I don’t think anyone should go into debt for college, and removing financial barriers to access is a necessary step — but I’m allergic to fawning over billionaires and the upper echelons of affluence made possible by an immoral and inequitable system. You can’t amass that level of wealth without profiting off of exploitative models and labor practices. An affordable graduate arts education shouldn’t be contingent on the charitable whims of one man. (Just tax billionaires properly and make college free for everyone!)
The real question here is why wasn’t YSD already tuition-free? There are plenty of MFA programs that offer tuition remission and graduate assistantships at universities with less fruitful coffers. (Yale currently has the second-largest endowment in the world at $31.2 billion, with a 6.8% investment return.) It’s hard to believe that this couldn’t have happened without Geffen’s money — and while I’m thrilled for future students, the industry and system are both broken and this only reinforces ingrained structural and philosophical issues.
audio & digital theatre
Noelle Viñas's I Feel the Spirit is available from Colt Coeur until July 6th. The made-for-Zoom play, directed by Elizabeth Carter, is “a multi-faceted meditation on spirituality and the past year, asking all of us to consider the ways God has shown up in our own lives.”
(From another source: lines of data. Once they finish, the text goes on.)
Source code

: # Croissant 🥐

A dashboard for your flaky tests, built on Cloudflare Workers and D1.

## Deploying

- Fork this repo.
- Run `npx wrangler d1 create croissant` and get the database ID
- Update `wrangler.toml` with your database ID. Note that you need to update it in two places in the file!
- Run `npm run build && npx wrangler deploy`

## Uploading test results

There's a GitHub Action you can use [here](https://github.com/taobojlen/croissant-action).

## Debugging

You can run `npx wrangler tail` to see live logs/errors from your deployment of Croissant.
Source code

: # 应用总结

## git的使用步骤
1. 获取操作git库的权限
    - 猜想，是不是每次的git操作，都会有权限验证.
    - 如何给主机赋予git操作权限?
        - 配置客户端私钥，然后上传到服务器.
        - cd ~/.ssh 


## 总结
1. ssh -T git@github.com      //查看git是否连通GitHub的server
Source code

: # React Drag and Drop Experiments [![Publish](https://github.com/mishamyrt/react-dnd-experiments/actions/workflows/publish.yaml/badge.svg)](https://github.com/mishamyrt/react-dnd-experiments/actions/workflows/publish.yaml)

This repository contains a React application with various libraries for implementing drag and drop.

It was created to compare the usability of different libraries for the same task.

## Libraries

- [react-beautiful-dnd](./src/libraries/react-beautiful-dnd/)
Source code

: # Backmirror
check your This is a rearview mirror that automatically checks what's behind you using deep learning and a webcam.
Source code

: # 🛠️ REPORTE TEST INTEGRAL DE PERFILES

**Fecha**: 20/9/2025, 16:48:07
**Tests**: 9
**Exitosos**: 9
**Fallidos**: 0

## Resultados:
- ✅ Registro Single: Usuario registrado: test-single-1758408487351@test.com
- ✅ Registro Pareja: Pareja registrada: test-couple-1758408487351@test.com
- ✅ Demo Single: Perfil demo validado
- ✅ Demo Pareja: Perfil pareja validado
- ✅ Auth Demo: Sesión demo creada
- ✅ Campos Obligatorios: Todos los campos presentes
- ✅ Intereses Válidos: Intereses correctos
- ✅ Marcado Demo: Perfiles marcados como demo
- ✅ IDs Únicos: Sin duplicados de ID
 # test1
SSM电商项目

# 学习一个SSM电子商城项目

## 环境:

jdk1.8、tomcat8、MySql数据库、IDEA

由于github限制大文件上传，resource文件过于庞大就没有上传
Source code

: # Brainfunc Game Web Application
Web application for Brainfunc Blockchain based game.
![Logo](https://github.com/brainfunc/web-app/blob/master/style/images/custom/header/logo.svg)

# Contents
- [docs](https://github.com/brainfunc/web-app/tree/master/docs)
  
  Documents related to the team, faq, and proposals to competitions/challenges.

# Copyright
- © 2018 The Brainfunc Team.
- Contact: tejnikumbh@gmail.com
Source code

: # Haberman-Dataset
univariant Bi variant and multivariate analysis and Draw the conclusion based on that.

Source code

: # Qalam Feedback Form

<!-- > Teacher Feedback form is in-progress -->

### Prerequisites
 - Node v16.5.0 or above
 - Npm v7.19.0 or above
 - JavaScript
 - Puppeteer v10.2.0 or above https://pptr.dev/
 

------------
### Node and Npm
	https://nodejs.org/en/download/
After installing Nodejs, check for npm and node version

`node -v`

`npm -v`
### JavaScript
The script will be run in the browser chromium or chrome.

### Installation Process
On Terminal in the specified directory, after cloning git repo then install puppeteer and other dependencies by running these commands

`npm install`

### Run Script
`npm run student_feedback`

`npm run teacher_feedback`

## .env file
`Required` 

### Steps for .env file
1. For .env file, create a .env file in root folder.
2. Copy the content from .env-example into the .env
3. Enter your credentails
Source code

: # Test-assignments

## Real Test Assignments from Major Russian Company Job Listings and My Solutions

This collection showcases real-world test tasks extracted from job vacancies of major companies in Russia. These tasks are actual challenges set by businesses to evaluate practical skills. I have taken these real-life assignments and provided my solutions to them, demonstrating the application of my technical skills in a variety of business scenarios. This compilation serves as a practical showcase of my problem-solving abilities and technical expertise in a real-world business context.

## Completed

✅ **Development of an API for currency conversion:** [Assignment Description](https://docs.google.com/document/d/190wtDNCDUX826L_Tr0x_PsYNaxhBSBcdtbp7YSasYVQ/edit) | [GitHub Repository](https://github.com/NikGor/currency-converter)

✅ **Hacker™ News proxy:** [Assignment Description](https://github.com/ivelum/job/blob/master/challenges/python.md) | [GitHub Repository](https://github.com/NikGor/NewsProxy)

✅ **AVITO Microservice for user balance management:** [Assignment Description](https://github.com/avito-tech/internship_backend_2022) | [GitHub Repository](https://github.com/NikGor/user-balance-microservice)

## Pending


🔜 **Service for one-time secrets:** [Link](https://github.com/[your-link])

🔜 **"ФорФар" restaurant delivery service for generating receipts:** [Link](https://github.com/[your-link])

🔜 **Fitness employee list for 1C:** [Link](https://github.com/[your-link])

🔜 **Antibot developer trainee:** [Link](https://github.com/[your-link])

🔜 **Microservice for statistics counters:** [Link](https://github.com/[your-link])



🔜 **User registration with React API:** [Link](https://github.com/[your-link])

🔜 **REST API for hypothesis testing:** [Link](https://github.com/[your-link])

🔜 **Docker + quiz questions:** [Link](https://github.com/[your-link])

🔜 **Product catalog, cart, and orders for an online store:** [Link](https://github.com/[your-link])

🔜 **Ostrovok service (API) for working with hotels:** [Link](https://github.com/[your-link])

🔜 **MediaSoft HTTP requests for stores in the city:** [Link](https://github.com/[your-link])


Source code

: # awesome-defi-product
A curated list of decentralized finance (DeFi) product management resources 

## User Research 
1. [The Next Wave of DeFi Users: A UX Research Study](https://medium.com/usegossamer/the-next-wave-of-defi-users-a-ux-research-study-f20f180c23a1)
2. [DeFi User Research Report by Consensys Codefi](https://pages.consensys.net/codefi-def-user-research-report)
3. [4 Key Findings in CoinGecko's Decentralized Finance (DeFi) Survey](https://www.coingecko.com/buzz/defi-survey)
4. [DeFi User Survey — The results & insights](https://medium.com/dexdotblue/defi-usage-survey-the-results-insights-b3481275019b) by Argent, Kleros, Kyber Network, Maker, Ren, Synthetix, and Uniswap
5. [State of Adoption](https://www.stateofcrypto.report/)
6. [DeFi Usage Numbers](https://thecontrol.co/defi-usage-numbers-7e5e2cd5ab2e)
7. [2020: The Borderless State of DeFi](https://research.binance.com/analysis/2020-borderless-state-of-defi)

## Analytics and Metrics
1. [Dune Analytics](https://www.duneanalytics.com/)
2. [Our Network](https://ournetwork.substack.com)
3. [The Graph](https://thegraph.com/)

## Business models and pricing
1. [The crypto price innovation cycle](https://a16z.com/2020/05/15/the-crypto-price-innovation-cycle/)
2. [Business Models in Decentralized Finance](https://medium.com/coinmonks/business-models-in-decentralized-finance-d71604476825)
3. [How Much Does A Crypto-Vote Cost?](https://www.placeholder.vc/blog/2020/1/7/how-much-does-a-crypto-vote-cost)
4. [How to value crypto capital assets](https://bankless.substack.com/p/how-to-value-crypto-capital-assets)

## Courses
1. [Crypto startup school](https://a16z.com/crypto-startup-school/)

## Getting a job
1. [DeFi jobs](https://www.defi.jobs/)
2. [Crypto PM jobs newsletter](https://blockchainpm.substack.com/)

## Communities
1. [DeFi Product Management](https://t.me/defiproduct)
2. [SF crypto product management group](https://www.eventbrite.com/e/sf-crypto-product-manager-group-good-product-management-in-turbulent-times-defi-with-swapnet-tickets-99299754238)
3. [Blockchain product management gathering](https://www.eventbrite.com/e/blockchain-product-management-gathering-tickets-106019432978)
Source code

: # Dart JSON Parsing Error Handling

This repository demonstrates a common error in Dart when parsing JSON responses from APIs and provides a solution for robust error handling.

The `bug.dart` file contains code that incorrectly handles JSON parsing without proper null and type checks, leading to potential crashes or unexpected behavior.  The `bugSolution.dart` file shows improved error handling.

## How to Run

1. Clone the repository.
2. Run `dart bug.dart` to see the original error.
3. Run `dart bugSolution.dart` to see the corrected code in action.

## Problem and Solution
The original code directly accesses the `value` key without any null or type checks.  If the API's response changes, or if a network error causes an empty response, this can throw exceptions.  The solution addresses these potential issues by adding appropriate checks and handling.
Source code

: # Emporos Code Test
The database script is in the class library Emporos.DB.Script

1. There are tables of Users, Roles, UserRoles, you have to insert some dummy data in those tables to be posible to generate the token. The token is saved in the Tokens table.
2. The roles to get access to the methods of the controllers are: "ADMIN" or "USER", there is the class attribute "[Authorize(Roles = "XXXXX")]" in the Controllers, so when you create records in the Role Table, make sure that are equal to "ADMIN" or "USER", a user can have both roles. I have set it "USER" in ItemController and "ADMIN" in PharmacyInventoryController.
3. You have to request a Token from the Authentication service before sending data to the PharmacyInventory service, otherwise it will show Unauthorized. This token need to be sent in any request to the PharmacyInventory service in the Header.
George Brant’s solo drama Tender Age starts streaming July 2nd at Studio Theatre. Directed by Henry Godinez and starring Bobby Moreno, the play follows a security guard at a makeshift detention center for migrant children near the Texan border.
2021-22 season updates
Cleveland Play House announced its 2021-22 season. Projects include Brian Quijada’s Where Did We Sit On The Bus? (directed by Matt Dickson), Jason Michael Webb and Lelund Durond Thompson’s Light It Up (directed by Christopher Windom), Catherine Bush’s adaptation of The Three Musketeers (directed by AD Laura Kepley), Emily Mann’s adaptation of Antigone (directed by Lauren Keating), and the world premiere of Charly Evon Simpson’s I’m Back Now.
Geffen Playhouse announced its 2021-22 season. The line-up includes Dominique Morisseau’s Paradise Blue (directed by Stori Ayers), Paul Grellong’s Power of Sail (starring Bryan Cranston and directed by Weyni Mengesha), Lindsay Joelle’s TRAYF and Anna Ouyang Moench’s Man of God (both directed by Maggie Burrows), and David Kwong’s immersive puzzle and cryptology experience The Enigmatist. The Geffen also announced that Matthew Lopez’s The Inheritance (directed by Mike Donahue) will be part of the 2022-23 season.
ArtsEmerson announced its 2021-22 season. The live and digital line-up includes Thaddeus Phillips and Steven Dufala’s interactive event Zoo Motel, Toshi Reagon’s Octavia E. Butler’s Parable of the Sower, Charlotte Meehan and Boston-based company Sleeping Weazel’s Everyday Life and Other Odds and Ends, Travis Alabanza’s BURGERZ, and Alanna Mitchell/The Theatre Centre's Sea Sick.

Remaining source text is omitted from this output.